### INSTRUCTIONS TO FOLLOW
Repeat every record exactly as written, but leave out the pictures.

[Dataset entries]

-- -- --

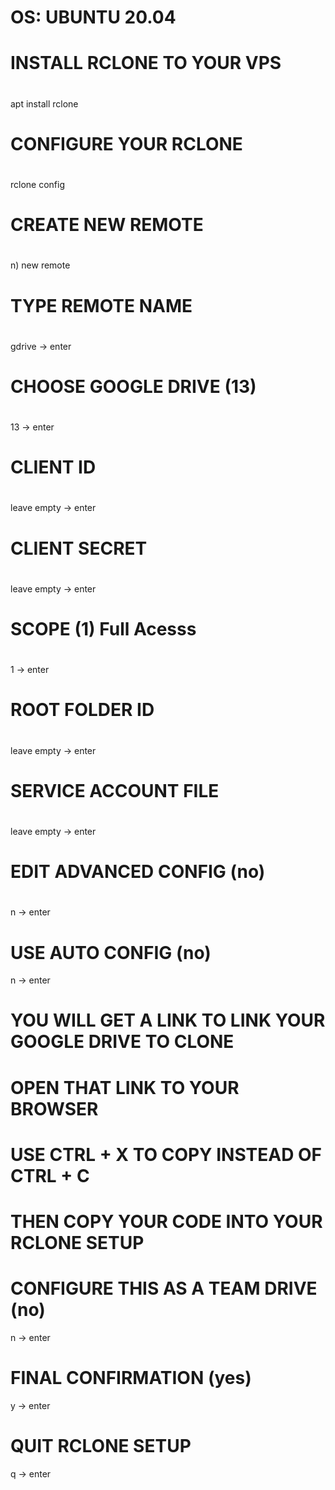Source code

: # OS: UBUNTU 20.04

#
# INSTALL RCLONE TO YOUR VPS
#

apt install rclone

#
# CONFIGURE YOUR RCLONE
#

rclone config

#
# CREATE NEW REMOTE 
#

n) new remote

#
# TYPE REMOTE NAME
#

gdrive -> enter

#
# CHOOSE GOOGLE DRIVE (13)
#

13 -> enter

#
# CLIENT ID
#

leave empty -> enter

#
# CLIENT SECRET
#

leave empty -> enter

#
# SCOPE (1) Full Acesss
#

1 -> enter

#
# ROOT FOLDER ID
#

leave empty -> enter

#
# SERVICE ACCOUNT FILE
#

leave empty -> enter

#
# EDIT ADVANCED CONFIG (no)
#

n -> enter

# USE AUTO CONFIG (no)

n -> enter

# YOU WILL GET A LINK TO LINK YOUR GOOGLE DRIVE TO CLONE
# OPEN THAT LINK TO YOUR BROWSER
# USE CTRL + X TO COPY INSTEAD OF CTRL + C
# THEN COPY YOUR CODE INTO YOUR RCLONE SETUP

# CONFIGURE THIS AS A TEAM DRIVE (no)

n -> enter

# FINAL CONFIRMATION (yes)

y -> enter

# QUIT RCLONE SETUP

q -> enter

-- -- --

### RESPONSE
Source code

: # OS: UBUNTU 20.04

#
# INSTALL RCLONE TO YOUR VPS
#

apt install rclone

#
# CONFIGURE YOUR RCLONE
#

rclone config

#
# CREATE NEW REMOTE 
#

n) new remote

#
# TYPE REMOTE NAME
#

gdrive -> enter

#
# CHOOSE GOOGLE DRIVE (13)
#

13 -> enter

#
# CLIENT ID
#

leave empty -> enter

#
# CLIENT SECRET
#

leave empty -> enter

#
# SCOPE (1) Full Acesss
#

1 -> enter

#
# ROOT FOLDER ID
#

leave empty -> enter

#
# SERVICE ACCOUNT FILE
#

leave empty -> enter

#
# EDIT ADVANCED CONFIG (no)
#

n -> enter

# USE AUTO CONFIG (no)

n -> enter

# YOU WILL GET A LINK TO LINK YOUR GOOGLE DRIVE TO CLONE
# OPEN THAT LINK TO YOUR BROWSER
# USE CTRL + X TO COPY INSTEAD OF CTRL + C
# THEN COPY YOUR CODE INTO YOUR RCLONE SETUP

# CONFIGURE THIS AS A TEAM DRIVE (no)

n -> enter

# FINAL CONFIRMATION (yes)

y -> enter

# QUIT RCLONE SETUP

q -> enter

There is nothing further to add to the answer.